China sets new world record with hybrid rice yield
Updated: 2011-09-19 20:05
Yuan longping, academician of Chinese Academy of Engendering and known as "father of hybrid rice", examines rice crops in this file photo taken in May of 2007. The yield of China's hybrid rice breed, which is known as super rice, has exceeded 900 kg per mu (0.067 hectare), setting a new world record in rice output, according to China's Hunan provincial academy of agriculture at a press conference on Monday. [Photo/Xinhua]
CHANGSHA - The yield of China's hybrid rice breed, which is known as super rice, has exceeded 900 kg per mu (0.067 hectare), setting a new world record in rice output.
The rice breed, DH2525 (Y two superior No. 2), produced a harvest of 926.6 kg per mu during its trial plantation in Longhui County in central China's Hunan Province, according to the provincial academy of agriculture at a press conference on Monday.
To ensure the accuracy of the yield, a team of experts under the Ministry of Agriculture (MOA) randomly selected three out of the 107.9 mu trial field's 18 plots and supervised the harvest on Sunday.
However, the breeding can not be deemed a success until the new breed produces the targeted yield of over 900 kg per mu on at least 100 mu of farmland for two consecutive years, said the team's leader Cheng Shihua.
"We have another year to go," he said.
DH2525 was developed by Yuan Longping, known as the "father of hybrid rice," who started developing hybrid rice in the 1960s. His research team reached the target unit yield of 700 kg per mu and 800 kg per mu in 1999 and 2005, respectively, setting world records both times.
With skills honed by his team over several decades, Chinese farmers are estimated to have harvested 300 billion kilograms more in aggregate output. Their hybrid rice, therefore, has become known as super rice.
Wang Huayong, a farmer who contracted the trial field, said the field had a yielded 841.6 and 872 kg of rice per mu over the past two years, respectively, and the yield finally exceeded 900 kg per mu this year.
"The seed was further upgraded, new manure was used, and we also received the guidance of Mr. Yuan himself," Wang said.

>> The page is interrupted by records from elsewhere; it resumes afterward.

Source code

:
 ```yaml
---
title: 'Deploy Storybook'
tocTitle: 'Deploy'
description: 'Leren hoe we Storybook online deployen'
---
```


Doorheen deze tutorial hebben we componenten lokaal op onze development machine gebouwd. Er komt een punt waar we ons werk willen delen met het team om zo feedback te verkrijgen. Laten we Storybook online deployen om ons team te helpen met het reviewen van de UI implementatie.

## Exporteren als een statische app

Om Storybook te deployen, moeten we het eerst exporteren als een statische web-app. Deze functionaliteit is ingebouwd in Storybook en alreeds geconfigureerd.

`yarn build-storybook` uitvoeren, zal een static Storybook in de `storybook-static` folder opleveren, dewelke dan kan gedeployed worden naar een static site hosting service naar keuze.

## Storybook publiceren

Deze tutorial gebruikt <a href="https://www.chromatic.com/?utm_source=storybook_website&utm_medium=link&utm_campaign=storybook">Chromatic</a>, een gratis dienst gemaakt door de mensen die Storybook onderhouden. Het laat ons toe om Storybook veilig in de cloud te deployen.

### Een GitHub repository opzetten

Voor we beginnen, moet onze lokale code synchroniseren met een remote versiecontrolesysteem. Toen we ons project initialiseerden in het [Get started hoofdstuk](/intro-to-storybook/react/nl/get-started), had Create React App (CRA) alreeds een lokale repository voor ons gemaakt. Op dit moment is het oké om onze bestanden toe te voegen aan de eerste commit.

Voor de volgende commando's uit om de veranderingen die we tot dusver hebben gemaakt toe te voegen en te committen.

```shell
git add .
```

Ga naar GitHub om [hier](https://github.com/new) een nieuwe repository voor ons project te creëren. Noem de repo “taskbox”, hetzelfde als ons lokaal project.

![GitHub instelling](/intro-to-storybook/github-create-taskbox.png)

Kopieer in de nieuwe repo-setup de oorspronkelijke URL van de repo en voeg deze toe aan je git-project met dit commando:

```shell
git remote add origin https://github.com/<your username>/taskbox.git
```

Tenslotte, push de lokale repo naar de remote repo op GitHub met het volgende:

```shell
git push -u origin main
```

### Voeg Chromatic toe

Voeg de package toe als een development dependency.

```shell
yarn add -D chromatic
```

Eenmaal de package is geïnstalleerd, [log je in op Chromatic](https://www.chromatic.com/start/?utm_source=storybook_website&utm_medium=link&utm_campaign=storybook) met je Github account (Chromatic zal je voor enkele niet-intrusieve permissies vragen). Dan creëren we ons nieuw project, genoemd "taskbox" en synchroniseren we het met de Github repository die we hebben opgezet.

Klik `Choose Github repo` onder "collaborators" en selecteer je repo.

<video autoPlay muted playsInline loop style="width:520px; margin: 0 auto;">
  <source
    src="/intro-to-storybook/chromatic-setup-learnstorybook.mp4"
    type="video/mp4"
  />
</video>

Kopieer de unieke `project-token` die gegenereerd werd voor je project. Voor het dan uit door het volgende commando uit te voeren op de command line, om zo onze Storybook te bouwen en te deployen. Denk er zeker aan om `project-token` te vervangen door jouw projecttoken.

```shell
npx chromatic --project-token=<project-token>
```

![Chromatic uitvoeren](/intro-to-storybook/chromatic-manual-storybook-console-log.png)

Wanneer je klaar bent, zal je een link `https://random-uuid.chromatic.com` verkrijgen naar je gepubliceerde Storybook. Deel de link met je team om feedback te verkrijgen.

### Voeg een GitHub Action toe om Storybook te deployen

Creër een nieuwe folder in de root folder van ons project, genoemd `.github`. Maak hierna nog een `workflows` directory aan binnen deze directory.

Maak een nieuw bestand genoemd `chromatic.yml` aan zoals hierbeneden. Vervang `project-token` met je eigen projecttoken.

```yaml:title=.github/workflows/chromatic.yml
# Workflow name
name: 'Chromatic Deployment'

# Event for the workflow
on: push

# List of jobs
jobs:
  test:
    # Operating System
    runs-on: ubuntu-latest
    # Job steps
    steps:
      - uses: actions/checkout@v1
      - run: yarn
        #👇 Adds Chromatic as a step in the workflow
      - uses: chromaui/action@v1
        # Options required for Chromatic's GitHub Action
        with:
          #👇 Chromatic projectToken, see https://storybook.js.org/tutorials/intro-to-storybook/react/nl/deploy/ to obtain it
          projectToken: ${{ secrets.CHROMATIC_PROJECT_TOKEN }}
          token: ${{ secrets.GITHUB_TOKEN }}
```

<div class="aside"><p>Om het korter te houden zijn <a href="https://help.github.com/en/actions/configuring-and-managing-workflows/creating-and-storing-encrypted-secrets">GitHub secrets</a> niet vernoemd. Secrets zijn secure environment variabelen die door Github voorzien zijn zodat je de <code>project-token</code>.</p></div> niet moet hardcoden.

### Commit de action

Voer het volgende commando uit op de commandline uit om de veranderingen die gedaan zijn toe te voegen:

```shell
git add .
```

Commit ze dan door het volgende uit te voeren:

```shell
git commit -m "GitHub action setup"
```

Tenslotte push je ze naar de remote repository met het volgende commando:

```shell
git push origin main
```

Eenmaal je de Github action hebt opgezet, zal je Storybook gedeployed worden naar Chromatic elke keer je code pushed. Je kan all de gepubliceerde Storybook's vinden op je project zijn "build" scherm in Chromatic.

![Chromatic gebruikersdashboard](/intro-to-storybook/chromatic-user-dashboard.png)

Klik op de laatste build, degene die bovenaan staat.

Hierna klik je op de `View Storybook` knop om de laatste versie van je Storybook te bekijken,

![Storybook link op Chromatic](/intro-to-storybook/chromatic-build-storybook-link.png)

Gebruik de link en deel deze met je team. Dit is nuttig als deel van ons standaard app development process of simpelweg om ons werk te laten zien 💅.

Eighty-one-year-old Yuan visited the field in early September and checked the growth situation.
"He issued a clear instruction on water management in the field," said Wang.
Li Guoxiang, an expert on agriculture with the Chinese Academy of Social Sciences, said the higher yield target was of great significance for both heavily populated China and the world at large.
Yuan longping, academician of Chinese Academy of Engendering and known as "father of hybrid rice", shows foreign guests around rice crops in this file photo taken in September of 2009. [Photo/Xinhua]
Although China is basically self-sufficient in producing grain to support its population of 1.3 billion, more grains are needed for subsidiary food products and animal feed, Li said.
For example, according to Li, China needs 700 million mu of crops for the manufacturing of plant oil, but only 200 million mu is currently available in addition to farmland producing the country's main foods.
"High-yield super rice helps Chinese people spare more farmland and water resources for other agricultural products," he said.X The super rice will also help increase rice production all over the world and lift people out of hunger, Li said.
According to the United Nations, a billion people suffer from hunger and malnutrition, and grain production output needs to increase by 60 percent by 2030 from the output of 1995 to meet the food demands of the world's population.
By 2009, super rice had been planted in India, Vietnam, and the United States, among others, and covered a total of 3 million hectares. The average unit yield had increased by 15 percent.
Yuan believes the yield could eventually increase further to 1,000 kg per mu.
"I hope it can be realized when I am 90 years old," said Yuan.